The block will revert to the government free of all encumbrances and will be on the market for licensing.

Petronas advances offshore Malaysia CCS plans

Petronas Carigali Sdn. Bhd. awarded a conceptual engineering design contract to Xodus for the Kasawari carbon capture and storage (CCS) project offshore Malaysia. This will be Petronas’ first complete CCS project.

The project will comprise capture and processing of CO2 from the sour gas field development, which will then be injected into a depleted gas field.

The work with Petronas was secured as part of Xodus’ contract to provide engineering services for the operator’s Malaysian and international developments. Under the agreement, Xodus is delivering feasibility studies and conceptual design.

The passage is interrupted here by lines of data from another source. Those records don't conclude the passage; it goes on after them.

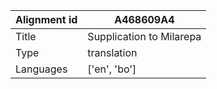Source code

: |Alignment id | A468609A4
| --- | --- 
|Title | Supplication to Milarepa 
|Type | translation
|Languages | ['en', 'bo']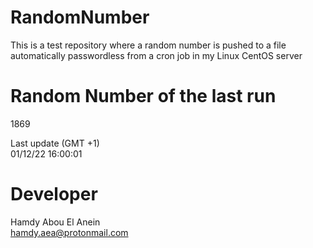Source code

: # RandomNumber    
This is a test repository where a random number is pushed to a file automatically passwordless from a cron job in my Linux CentOS server    
# Random Number of the last run   
1869
      
Last update (GMT +1)    
01/12/22 16:00:01
# Developer    
Hamdy Abou El Anein   
hamdy.aea@protonmail.com
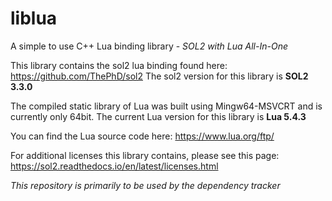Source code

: # liblua
 A simple to use C++ Lua binding library - *SOL2 with Lua All-In-One*


 This library contains the sol2 lua binding found here: https://github.com/ThePhD/sol2
 The sol2 version for this library is **SOL2 3.3.0**

The compiled static library of Lua was built using Mingw64-MSVCRT and is currently only 64bit.
The current Lua version for this library is **Lua 5.4.3**

You can find the Lua source code here: https://www.lua.org/ftp/

For additional licenses this library contains, please see this page:
https://sol2.readthedocs.io/en/latest/licenses.html



 *This repository is primarily to be used by the dependency tracker*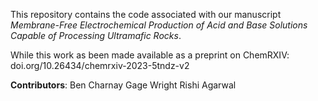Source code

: This repository contains the code associated with our manuscript *Membrane-Free Electrochemical Production of Acid and Base Solutions Capable of Processing Ultramafic Rocks*.

While this work as been made available as a preprint on ChemRXIV: doi.org/10.26434/chemrxiv-2023-5tndz-v2 

**Contributors**:
Ben Charnay
Gage Wright
Rishi Agarwal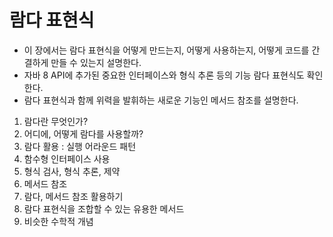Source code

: # 람다 표현식

- 이 장에서는 람다 표현식을 어떻게 만드는지, 어떻게 사용하는지, 어떻게 코드를 간결하게 만들 수 있는지 설명한다.
- 자바 8 API에 추가된 중요한 인터페이스와 형식 추론 등의 기능 람다 표현식도 확인한다.
- 람다 표현식과 함께 위력을 발휘하는 새로운 기능인 메서드 참조를 설명한다.

1. 람다란 무엇인가?
2. 어디에, 어떻게 람다를 사용할까?
3. 람다 활용 : 실행 어라운드 패턴
4. 함수형 인터페이스 사용
5. 형식 검사, 형식 추론, 제약
6. 메서드 참조
7. 람다, 메서드 참조 활용하기
8. 람다 표현식을 조합할 수 있는 유용한 메서드
9. 비슷한 수학적 개념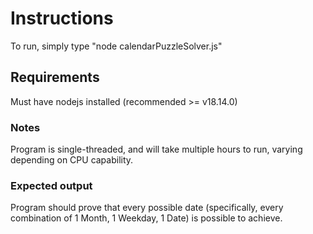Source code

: # Instructions
To run, simply type "node calendarPuzzleSolver.js" 
## Requirements
Must have nodejs installed (recommended >= v18.14.0)
### Notes
Program is single-threaded, and will take multiple hours to run, varying depending on CPU capability.

### Expected output
Program should prove that every possible date (specifically, every combination of 1 Month, 1 Weekday, 1 Date) is possible to achieve.

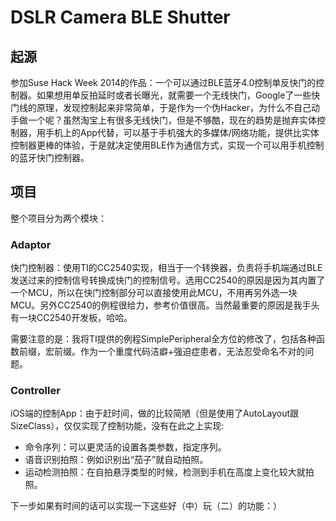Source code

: DSLR Camera BLE Shutter
=======================

## 起源

参加Suse Hack Week 2014的作品：一个可以通过BLE蓝牙4.0控制单反快门的控制器。如果想用单反拍延时或者长曝光，就需要一个无线快门，Google了一些快门线的原理，发现控制起来非常简单，于是作为一个伪Hacker，为什么不自己动手做一个呢？虽然淘宝上有很多无线快门，但是不够酷，现在的趋势是抛弃实体控制器，用手机上的App代替，可以基于手机强大的多媒体/网络功能，提供比实体控制器更棒的体验，于是就决定使用BLE作为通信方式，实现一个可以用手机控制的蓝牙快门控制器。

## 项目

整个项目分为两个模块：

### Adaptor

快门控制器：使用TI的CC2540实现，相当于一个转换器，负责将手机端通过BLE发送过来的控制信号转换成快门的控制信号。选用CC2540的原因是因为其内置了一个MCU，所以在快门控制部分可以直接使用此MCU，不用再另外选一块MCU。另外CC2540的例程很给力，参考价值很高。当然最重要的原因是我手头有一块CC2540开发板，哈哈。

需要注意的是：我将TI提供的例程SimplePeripheral全方位的修改了，包括各种函数前缀，宏前缀。作为一个重度代码洁癖+强迫症患者，无法忍受命名不对的问题。

### Controller

iOS端的控制App：由于赶时间，做的比较简陋（但是使用了AutoLayout跟SizeClass），仅仅实现了控制功能，没有在此之上实现:

- 命令序列：可以更灵活的设置各类参数，指定序列。
- 语音识别拍照：例如识别出“茄子”就自动拍照。
- 运动检测拍照：在自拍悬浮类型的时候，检测到手机在高度上变化较大就拍照。

下一步如果有时间的话可以实现一下这些好（中）玩（二）的功能：）
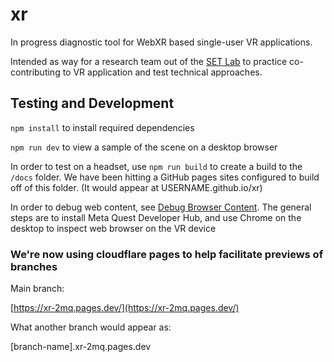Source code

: # xr
In progress diagnostic tool for WebXR based single-user VR applications.

Intended as way for a research team out of the [SET Lab](https://setlab.soe.ucsc.edu/about/) to practice co-contributing to VR application and test technical approaches.

## Testing and Development
`npm install` to install required dependencies

`npm run dev` to view a sample of the scene on a desktop browser

In order to test on a headset, use `npm run build` to create a build to the `/docs` folder. We have been hitting a GitHub pages sites configured to build off of this folder. (It would appear at USERNAME.github.io/xr)

In order to debug web content, see [Debug Browser Content](https://developer.oculus.com/documentation/web/browser-remote-debugging/). The general steps are to install Meta Quest Developer Hub, and use Chrome on the desktop to inspect web browser on the VR device

### We're now using cloudflare pages to help facilitate previews of branches

Main branch:

[https://xr-2mq.pages.dev/](https://xr-2mq.pages.dev/)

What another branch would appear as:

[branch-name].xr-2mq.pages.dev

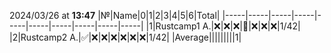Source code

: 2024/03/26 at **13:47**
|№|Name|0|1|2|3|4|5|6|Total|
|-----|-----|-----|-----|-----|-----|-----|-----|-----|-----|
|1|Rustcamp1 A.|❌|❌|❌|🔄|❌|❌|❌|1/42|
|2|Rustcamp2 A.|✅|❌|❌|❌|❌|❌|❌|1/42|
|Average|||||||||1|
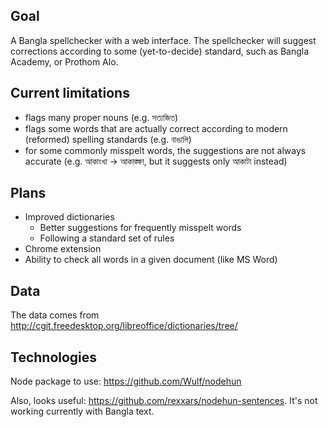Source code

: ## Goal

A Bangla spellchecker with a web interface. The spellchecker will suggest corrections according to some (yet-to-decide) standard, such as Bangla Academy, or Prothom Alo. 

## Current limitations

- flags many proper nouns (e.g. সত্যজিত)
- flags some words that are actually correct according to modern (reformed) spelling standards (e.g. বাঙালি)
- for some commonly misspelt words, the suggestions are not always accurate (e.g. আকাংখা -> আকাঙ্ক্ষা, but it suggests only আকাটা instead)

## Plans

- Improved dictionaries
    - Better suggestions for frequently misspelt words
    - Following a standard set of rules
- Chrome extension
- Ability to check all words in a given document (like MS Word)

## Data

The data comes from http://cgit.freedesktop.org/libreoffice/dictionaries/tree/

## Technologies

Node package to use: https://github.com/Wulf/nodehun

Also, looks useful: https://github.com/rexxars/nodehun-sentences. It's not working currently with Bangla text.
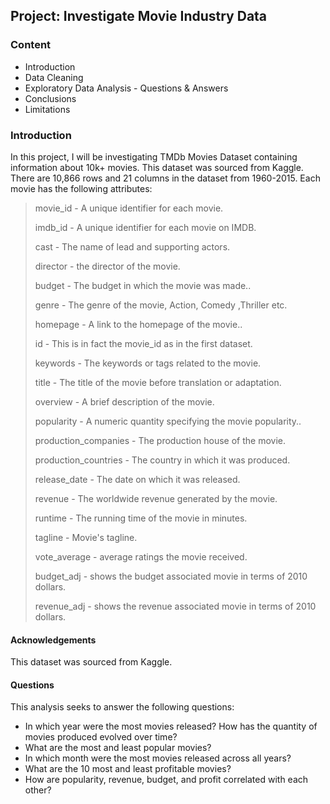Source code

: ## Project: Investigate Movie Industry Data

### Content

- Introduction
- Data Cleaning
- Exploratory Data Analysis - Questions & Answers
- Conclusions
- Limitations

### Introduction

In this project, I will be investigating TMDb Movies Dataset containing information about 10k+ movies. This dataset was sourced from Kaggle. There are 10,866 rows and 21 columns in the dataset from 1960-2015. Each movie has the following attributes:

> movie_id - A unique identifier for each movie.
>
> imdb_id - A unique identifier for each movie on IMDB.
>
> cast - The name of lead and supporting actors.
>
> director - the director of the movie.
>
> budget - The budget in which the movie was made..
>
> genre - The genre of the movie, Action, Comedy ,Thriller etc.
>
> homepage - A link to the homepage of the movie..
>
> id - This is in fact the movie_id as in the first dataset.
>
> keywords - The keywords or tags related to the movie.
>
> title - The title of the movie before translation or adaptation.
>
> overview - A brief description of the movie.
>
> popularity - A numeric quantity specifying the movie popularity..
>
> production_companies - The production house of the movie.
>
> production_countries - The country in which it was produced.
>
> release_date - The date on which it was released.
>
> revenue - The worldwide revenue generated by the movie.
>
> runtime - The running time of the movie in minutes.
>
> tagline - Movie's tagline.
>
> vote_average - average ratings the movie received.
>
> budget_adj - shows the budget associated movie in terms of 2010 dollars.
>
> revenue_adj - shows the revenue associated movie in terms of 2010 dollars.

#### Acknowledgements

This dataset was sourced from Kaggle.


#### Questions

This analysis seeks to answer the following questions:
- In which year were the most movies released? How has the quantity of movies produced evolved over time?
- What are the most and least popular movies?
- In which month were the most movies released across all years?
- What are the 10 most and least profitable movies?
- How are popularity, revenue, budget, and profit correlated with each other?

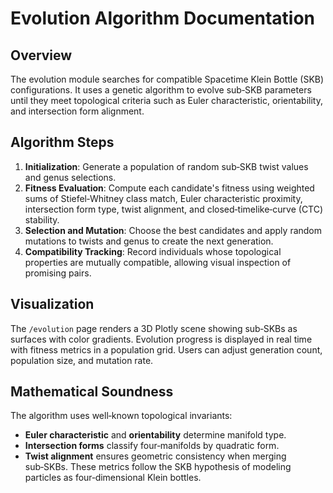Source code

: # Evolution Algorithm Documentation

## Overview
The evolution module searches for compatible Spacetime Klein Bottle (SKB) configurations.
It uses a genetic algorithm to evolve sub‑SKB parameters until they meet topological
criteria such as Euler characteristic, orientability, and intersection form alignment.

## Algorithm Steps
1. **Initialization**: Generate a population of random sub‑SKB twist values and
   genus selections.
2. **Fitness Evaluation**: Compute each candidate's fitness using weighted sums of
   Stiefel‑Whitney class match, Euler characteristic proximity, intersection form
   type, twist alignment, and closed‑timelike‑curve (CTC) stability.
3. **Selection and Mutation**: Choose the best candidates and apply random
   mutations to twists and genus to create the next generation.
4. **Compatibility Tracking**: Record individuals whose topological properties are
   mutually compatible, allowing visual inspection of promising pairs.

## Visualization
The `/evolution` page renders a 3D Plotly scene showing sub‑SKBs as surfaces with
color gradients. Evolution progress is displayed in real time with fitness
metrics in a population grid. Users can adjust generation count, population size,
and mutation rate.

## Mathematical Soundness
The algorithm uses well‑known topological invariants:
- **Euler characteristic** and **orientability** determine manifold type.
- **Intersection forms** classify four‑manifolds by quadratic form.
- **Twist alignment** ensures geometric consistency when merging sub‑SKBs.
These metrics follow the SKB hypothesis of modeling particles as four‑dimensional
Klein bottles.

Kasawari’s offshore central processing platform—which will produce from five subsea wells—should reach startup in first-quarter 2023. Its gas purification plant, which will remove CO2 from the gas stream, is expected to be one of the largest offshore gas treatment systems in the world (OGJ Online, Jul. 27, 2020).

Surge reenters southeast Saskatchewan with Astra acquisition

Surge Energy Inc., Calgary, closed the acquisition of Astra Oil Corp., combining the company’s existing conventional crude oil asset base, including its Sparky play in Alberta, with light oil assets primarily in southeast Saskatchewan from Astra.

Surge said it targeted southeastern Saskatchewan as a new core area based on its high light oil netbacks, low-cost production efficiencies, and quick drilling payouts. With the deal, Surge gained more than 4,100 boe/d (90% liquids) of operated, light oil production.

The assets also include in-progress construction of a 45-km gas gathering infrastructure system to conserve gas at area infrastructure, reducing emissions from several operating fields. The project is estimated to cost $12 million and will be partially funded by Natural Resources Canada’s Emissions Reduction Fund.

The combine is expected to exit 2021 with production over 20,200 boe/d (85% liquids weighted), while the deal results in over 2.5 billion bbl of net combined, internally estimated, conventional OOIP1 - with a 6% recovery factor to date; combined proven plus probable yearend 2020 reserves of over 95 MMboe (85% liquids); a development drilling inventory of over 850 net locations (internally estimated); and development drilling inventory of more than 13 years, Surge said.

All the issued and outstanding common shares of Astra were acquired for 229 million common shares of Surge and about $13.5 million in assumed debt.

Exploration & Development Quick Takes

BW Energy makes oil discovery at Hibiscus North offshore Gabon

BW Energy Ltd. has made an oil discovery in the Hibiscus North exploration well (DHBNM-1) in the Dussafu block offshore Gabon. After reaching total depth, logging operations and evaluation of the oil discovery will be undertaken, followed by drilling of a sidetrack to delineate the field.

The discovery is expected to add to the previously announced gross discovered recoverable resource estimate of 105 million bbl for the block.

The well lies about 6 km north-northeast of Hibiscus discovery well DHIBM-1 in about 115 m of water. It will be drilled to a planned total depth of about 3,500 m.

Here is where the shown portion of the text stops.